Dataset entries
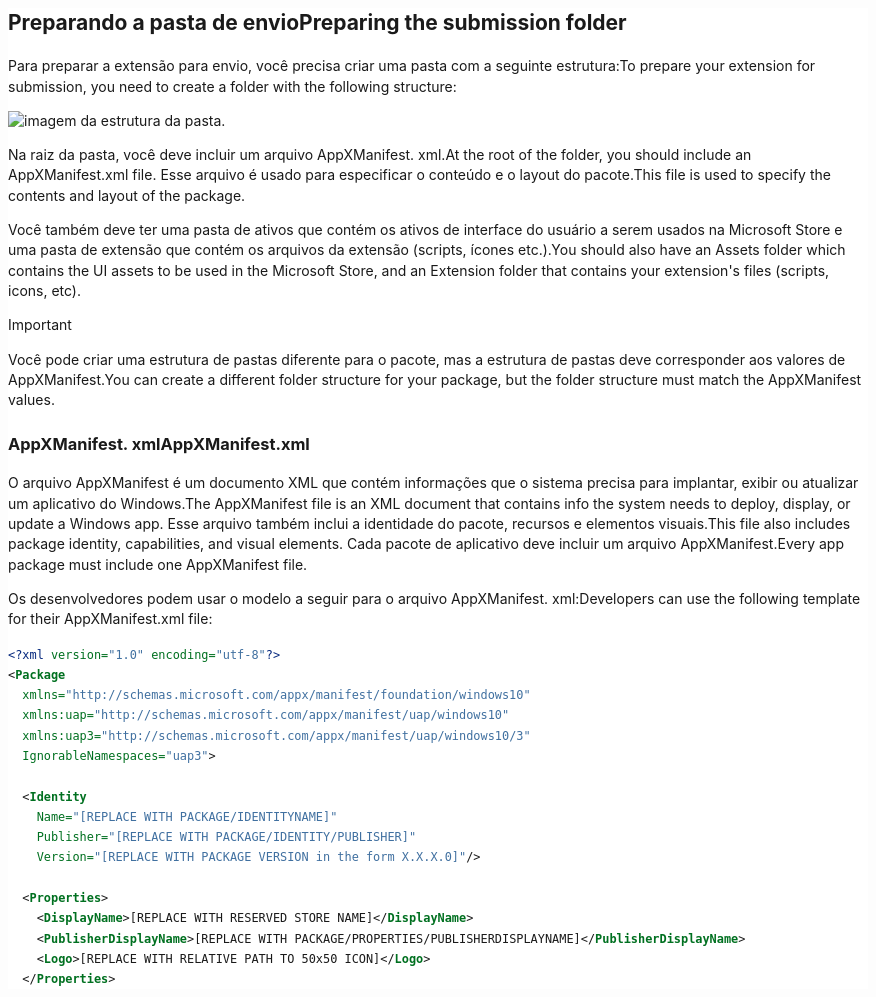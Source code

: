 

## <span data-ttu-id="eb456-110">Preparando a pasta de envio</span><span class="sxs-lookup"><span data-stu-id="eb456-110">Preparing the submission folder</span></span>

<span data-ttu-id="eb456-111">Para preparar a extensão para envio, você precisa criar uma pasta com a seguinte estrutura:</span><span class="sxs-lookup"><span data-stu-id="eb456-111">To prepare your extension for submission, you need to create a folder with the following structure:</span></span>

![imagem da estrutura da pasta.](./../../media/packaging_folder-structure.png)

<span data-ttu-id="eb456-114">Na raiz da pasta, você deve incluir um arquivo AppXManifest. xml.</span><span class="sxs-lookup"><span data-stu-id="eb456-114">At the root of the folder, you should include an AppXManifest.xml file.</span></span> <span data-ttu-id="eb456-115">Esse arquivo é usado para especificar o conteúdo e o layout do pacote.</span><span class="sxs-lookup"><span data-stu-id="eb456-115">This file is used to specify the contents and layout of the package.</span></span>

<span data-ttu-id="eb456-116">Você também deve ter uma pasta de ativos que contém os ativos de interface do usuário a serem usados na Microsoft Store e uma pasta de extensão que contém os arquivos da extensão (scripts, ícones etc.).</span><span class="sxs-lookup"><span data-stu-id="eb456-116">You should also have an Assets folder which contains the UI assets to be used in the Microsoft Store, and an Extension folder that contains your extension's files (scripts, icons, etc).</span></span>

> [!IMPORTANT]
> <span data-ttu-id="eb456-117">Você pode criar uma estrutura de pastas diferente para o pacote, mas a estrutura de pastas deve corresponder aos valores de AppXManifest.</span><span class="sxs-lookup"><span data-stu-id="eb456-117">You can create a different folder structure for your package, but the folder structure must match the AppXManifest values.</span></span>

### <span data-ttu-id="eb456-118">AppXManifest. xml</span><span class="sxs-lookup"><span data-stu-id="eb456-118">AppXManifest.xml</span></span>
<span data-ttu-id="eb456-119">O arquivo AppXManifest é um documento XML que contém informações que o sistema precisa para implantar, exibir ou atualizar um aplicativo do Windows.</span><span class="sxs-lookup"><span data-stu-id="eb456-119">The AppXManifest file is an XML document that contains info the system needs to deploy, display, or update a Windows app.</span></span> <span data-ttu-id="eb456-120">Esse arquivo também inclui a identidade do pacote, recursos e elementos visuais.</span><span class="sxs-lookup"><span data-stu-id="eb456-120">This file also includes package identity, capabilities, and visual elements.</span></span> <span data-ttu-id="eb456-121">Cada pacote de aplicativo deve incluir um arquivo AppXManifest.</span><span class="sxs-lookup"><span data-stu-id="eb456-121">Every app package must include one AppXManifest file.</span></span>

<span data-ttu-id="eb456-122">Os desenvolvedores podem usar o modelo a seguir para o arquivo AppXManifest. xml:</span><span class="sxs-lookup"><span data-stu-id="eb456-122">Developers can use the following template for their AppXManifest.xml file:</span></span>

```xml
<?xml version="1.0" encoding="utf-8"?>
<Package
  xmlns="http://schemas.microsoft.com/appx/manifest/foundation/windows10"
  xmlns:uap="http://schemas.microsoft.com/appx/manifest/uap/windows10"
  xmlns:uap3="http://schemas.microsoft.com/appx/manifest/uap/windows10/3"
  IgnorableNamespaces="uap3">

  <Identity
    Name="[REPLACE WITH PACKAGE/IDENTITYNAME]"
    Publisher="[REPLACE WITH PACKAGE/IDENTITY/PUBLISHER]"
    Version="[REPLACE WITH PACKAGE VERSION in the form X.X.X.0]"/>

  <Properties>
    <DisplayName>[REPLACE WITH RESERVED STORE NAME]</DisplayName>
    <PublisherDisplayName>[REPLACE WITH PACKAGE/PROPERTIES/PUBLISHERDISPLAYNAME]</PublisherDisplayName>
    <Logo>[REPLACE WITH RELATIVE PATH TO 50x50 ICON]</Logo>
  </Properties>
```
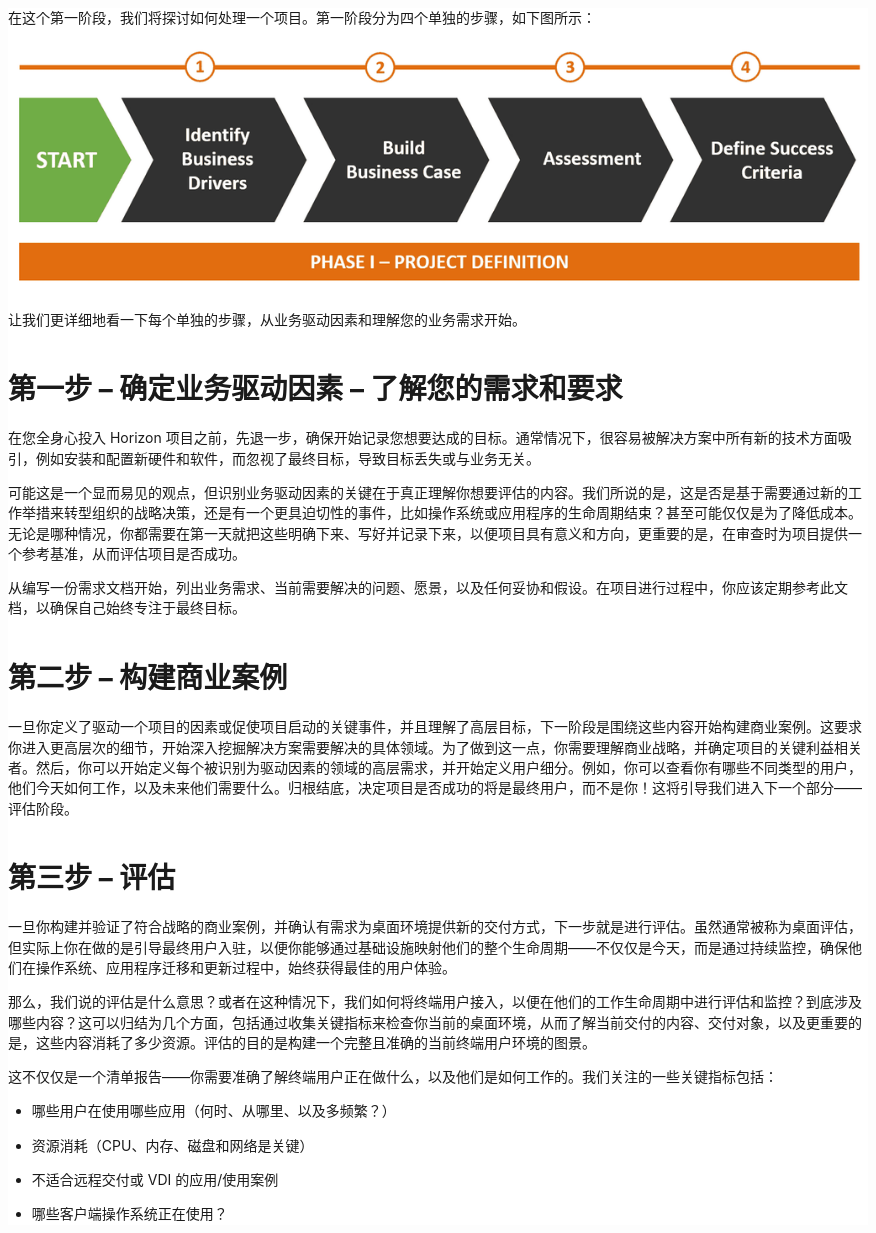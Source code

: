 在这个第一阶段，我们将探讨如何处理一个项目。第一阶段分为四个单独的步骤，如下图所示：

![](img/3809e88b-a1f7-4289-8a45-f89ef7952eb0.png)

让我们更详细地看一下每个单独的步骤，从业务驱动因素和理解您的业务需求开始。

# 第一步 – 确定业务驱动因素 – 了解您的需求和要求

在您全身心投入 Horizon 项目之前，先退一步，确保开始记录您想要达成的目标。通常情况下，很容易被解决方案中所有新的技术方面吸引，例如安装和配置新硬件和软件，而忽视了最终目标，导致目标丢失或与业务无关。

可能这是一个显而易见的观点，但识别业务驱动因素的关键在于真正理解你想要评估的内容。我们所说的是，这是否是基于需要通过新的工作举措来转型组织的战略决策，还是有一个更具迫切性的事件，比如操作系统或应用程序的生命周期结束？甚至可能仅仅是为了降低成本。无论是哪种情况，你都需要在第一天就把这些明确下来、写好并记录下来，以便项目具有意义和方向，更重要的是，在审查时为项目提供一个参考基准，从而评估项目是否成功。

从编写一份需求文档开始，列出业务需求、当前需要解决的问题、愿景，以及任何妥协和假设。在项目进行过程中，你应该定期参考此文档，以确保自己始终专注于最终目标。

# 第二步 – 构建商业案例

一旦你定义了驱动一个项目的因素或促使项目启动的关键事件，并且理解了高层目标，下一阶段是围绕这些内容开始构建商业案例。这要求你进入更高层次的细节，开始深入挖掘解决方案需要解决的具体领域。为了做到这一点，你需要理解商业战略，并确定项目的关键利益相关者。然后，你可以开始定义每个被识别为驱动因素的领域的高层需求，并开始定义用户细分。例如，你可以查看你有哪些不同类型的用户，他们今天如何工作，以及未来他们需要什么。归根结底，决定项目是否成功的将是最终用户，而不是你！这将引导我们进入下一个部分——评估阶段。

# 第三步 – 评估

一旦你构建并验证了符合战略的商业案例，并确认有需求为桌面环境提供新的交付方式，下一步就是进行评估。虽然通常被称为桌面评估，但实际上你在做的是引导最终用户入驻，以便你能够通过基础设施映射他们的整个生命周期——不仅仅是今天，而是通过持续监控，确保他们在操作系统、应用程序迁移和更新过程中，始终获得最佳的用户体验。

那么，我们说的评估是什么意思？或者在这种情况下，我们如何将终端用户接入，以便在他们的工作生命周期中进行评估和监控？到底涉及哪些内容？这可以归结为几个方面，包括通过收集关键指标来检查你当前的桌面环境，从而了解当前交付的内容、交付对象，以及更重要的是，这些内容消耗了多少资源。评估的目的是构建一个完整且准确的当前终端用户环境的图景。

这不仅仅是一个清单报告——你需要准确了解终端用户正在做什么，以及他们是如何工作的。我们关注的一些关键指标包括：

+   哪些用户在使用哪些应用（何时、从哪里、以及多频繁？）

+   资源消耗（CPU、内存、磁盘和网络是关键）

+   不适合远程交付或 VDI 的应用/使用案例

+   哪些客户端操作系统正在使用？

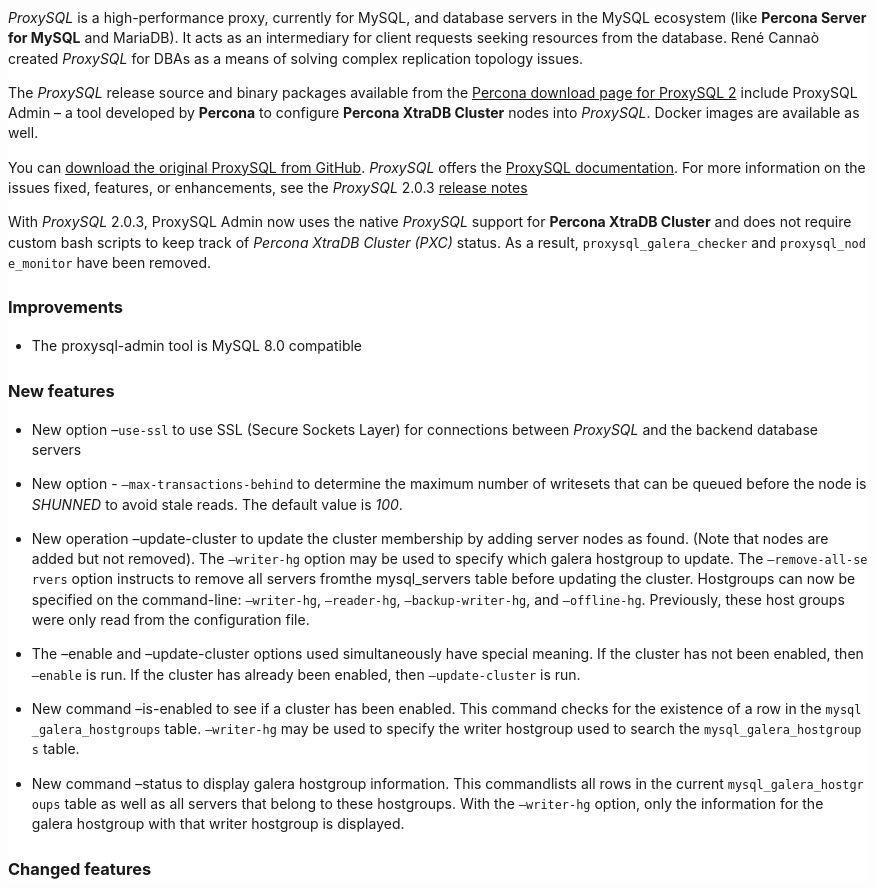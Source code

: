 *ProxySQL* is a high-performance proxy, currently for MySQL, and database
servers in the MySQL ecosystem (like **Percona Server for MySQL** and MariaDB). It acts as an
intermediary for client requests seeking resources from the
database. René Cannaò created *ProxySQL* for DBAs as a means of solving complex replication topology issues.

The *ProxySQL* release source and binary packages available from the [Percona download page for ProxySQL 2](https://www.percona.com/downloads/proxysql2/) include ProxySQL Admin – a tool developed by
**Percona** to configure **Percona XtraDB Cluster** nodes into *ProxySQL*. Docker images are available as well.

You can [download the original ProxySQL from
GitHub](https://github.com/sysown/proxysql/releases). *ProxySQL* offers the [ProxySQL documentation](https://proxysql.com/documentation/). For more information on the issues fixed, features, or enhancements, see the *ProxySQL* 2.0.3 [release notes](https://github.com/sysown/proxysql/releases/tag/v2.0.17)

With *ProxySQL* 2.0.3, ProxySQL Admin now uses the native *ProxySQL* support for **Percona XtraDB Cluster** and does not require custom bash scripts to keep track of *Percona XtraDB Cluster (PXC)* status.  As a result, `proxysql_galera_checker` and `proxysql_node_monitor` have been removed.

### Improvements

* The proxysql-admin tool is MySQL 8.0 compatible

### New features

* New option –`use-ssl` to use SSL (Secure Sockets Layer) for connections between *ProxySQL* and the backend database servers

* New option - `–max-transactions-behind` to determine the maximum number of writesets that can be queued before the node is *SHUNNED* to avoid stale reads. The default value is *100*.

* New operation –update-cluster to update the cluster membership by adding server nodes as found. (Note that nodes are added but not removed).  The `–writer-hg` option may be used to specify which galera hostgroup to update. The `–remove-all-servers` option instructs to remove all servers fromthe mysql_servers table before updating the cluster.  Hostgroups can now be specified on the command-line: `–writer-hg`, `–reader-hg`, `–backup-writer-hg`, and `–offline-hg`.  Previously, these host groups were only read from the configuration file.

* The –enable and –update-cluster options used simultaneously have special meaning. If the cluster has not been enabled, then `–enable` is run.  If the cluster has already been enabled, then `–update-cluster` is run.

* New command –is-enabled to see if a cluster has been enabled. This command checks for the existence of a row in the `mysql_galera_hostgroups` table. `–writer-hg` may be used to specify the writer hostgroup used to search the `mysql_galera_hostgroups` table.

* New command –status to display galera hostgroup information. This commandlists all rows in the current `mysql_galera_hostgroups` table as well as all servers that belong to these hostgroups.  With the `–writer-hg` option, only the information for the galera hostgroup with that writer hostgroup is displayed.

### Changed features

→ **INSTRUCTIONS TO FOLLOW**: Return exactly, and only, the lines above starting at the line that contains "The *ProxySQL* release" and ending at the line that contains "offers the [ProxySQL".

→ **RESPONSE AREA**:
The *ProxySQL* release source and binary packages available from the [Percona download page for ProxySQL 2](https://www.percona.com/downloads/proxysql2/) include ProxySQL Admin – a tool developed by
**Percona** to configure **Percona XtraDB Cluster** nodes into *ProxySQL*. Docker images are available as well.

You can [download the original ProxySQL from
GitHub](https://github.com/sysown/proxysql/releases). *ProxySQL* offers the [ProxySQL documentation](https://proxysql.com/documentation/). For more information on the issues fixed, features, or enhancements, see the *ProxySQL* 2.0.3 [release notes](https://github.com/sysown/proxysql/releases/tag/v2.0.17)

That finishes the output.